De los hospitales a la cocina: la resistencia a los antibióticos nos puede alcanzar incluso donde menos nos lo esperamos. Entre 5000 y 7000 muertes al año en el hospital, según la SIMIT (Sociedad de Enfermedades Infecciosas y Tropicales) son los pacientes con sistemas inmunes comprometidos que pierden la vida no por la enfermedad para la que fueron ingresados, pero porque en el mismo hospital han sido infectados por una bacteria que no responde a los antibióticos.
Especialmente Staphylococcus aureus, Pseudomonas, Klebsiella pneumoniae y enterobacterias. Anidan en tubos endotraqueales, en máquinas de respiración artificial, en catéteres urinarios y venosos. Pero también se propagan por las manos no lavadas correctamente de los trabajadores de la salud que no utilizan los guantes, al manipular sus móviles durante el trabajo, poner sus manos en sus bolsos, tocarse la corbata: estos son los objetos más cargados de microorganismos. Pero lo alarmante en el informe del Ministerio de Salud y registrado por la CIWF es otra posible forma de transmisión a los seres humanos de microorganismos ya resistentes a los antibióticos: aquellos que se encuentran en las carnes, especialmente de las aves, y que puede ponerse en contacto con nosotros antes de la cocción, que los destruye. Específicamente, en muestras de aves de corral analizadas por los veterinarios por parte del Ministerio de Salud, el 90,04% de los aislados de Campylobacter jejuni mostró resistencia a las fluoroquinolonas y un 5,36% resistencia múltiple.
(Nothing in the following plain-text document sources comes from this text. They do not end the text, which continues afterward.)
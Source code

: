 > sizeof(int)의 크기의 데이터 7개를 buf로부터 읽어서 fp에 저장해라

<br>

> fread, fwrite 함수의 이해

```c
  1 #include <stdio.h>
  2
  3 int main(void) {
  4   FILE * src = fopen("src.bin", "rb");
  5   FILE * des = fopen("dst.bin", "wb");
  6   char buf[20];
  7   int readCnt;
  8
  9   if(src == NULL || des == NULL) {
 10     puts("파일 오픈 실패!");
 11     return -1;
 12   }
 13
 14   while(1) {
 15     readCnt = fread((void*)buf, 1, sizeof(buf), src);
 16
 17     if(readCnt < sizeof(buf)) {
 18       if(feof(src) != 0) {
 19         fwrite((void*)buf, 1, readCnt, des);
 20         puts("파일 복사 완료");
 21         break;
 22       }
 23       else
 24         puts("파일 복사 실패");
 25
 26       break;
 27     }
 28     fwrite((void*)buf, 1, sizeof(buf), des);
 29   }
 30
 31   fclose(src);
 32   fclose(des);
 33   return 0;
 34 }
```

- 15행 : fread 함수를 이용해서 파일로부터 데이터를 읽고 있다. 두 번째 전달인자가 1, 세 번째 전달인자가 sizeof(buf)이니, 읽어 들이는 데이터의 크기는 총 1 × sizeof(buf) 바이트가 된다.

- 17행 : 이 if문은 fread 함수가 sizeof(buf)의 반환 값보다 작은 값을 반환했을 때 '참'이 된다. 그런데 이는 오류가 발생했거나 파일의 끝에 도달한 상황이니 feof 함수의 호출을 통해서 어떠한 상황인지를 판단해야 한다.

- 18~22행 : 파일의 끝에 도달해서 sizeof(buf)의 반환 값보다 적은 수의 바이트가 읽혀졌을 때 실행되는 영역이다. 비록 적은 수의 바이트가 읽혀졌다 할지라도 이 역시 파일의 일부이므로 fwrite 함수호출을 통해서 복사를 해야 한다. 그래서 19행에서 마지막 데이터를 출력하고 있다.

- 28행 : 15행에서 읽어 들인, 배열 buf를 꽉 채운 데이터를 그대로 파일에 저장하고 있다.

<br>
En el caso de Salmonella, el 83,15% de las cepas aisladas en las muestras mostró resistencia a las fluoroquinolonas, el 82,02% a las tetraciclinas (la clase de antimicrobianos más vendida en Italia), el 3,37% a las cefalosporinas de 3ª y la 4ª generación y el 78.65% de los aislamientos mostraron resistencia múltiple.
Para la Escherichia Coli, la resistencia a las fluoroquinolonas está presente en el 67,65% de las muestras, la resistencia a las cefalosporinas de 3ª y 4ª generación en el 6,47%. Además, el 80.59% mostró resistencia múltiple. Finalmente, para los Escherichia coli productores de BLEE, AmpC o carbapenemasa, el 95.08% mostró resistencia múltiple a 5 o más clases diferentes de antimicrobianos simultáneamente. El hábito de manipular las partes del pollo para lavarlas recién traído a casa es pésimo, o usar utensilios como el cuchillo sin después lavarlos adecuadamente, o de conservarlas crudas en el frigorífico, permitiendo que estos microorganismos entren en contacto con otros alimentos o con el estante: pueden transferirse e infectarnos.
También hay que decir que entramos en contacto con miles de millones de gérmenes en todo momento, y nuestro sistema inmunológico está bien equipado, normalmente, para eliminarlos: pero en algunas situaciones particulares de debilidad, incluso pequeñas cargas bacterianas pueden causar problemas. Y cuando estas bacterias ya son resistentes a los fármacos porque sobrevivieron a las campañas antibióticas de la ganadería intensiva, el problema es que no responderán tampoco a nuestros antibióticos.
Además, como principio activo, son los mismos que también utilizamos en la cría de animales: el 71% de los antibióticos vendidos (incluidos los destinados al consumo humano) está destinado a animales. Somos el tercer usuario de antibióticos en el ganado en Europa (después de Chipre y España), y nuestro uso es más alto que en otros países de tamaño similar (tres veces el tamaño de Francia, cinco veces el tamaño del Reino Unido).
De aquí la invitación a los consumidores a prestar atención: sigamos comiendo carne de pollo y otros animales, pero con moderación (las proteínas animales no están bien vistas por la dieta mediterránea, si tomadas en exceso) y respetando la regla de higiene que se requiere para evitar la contaminación por contacto.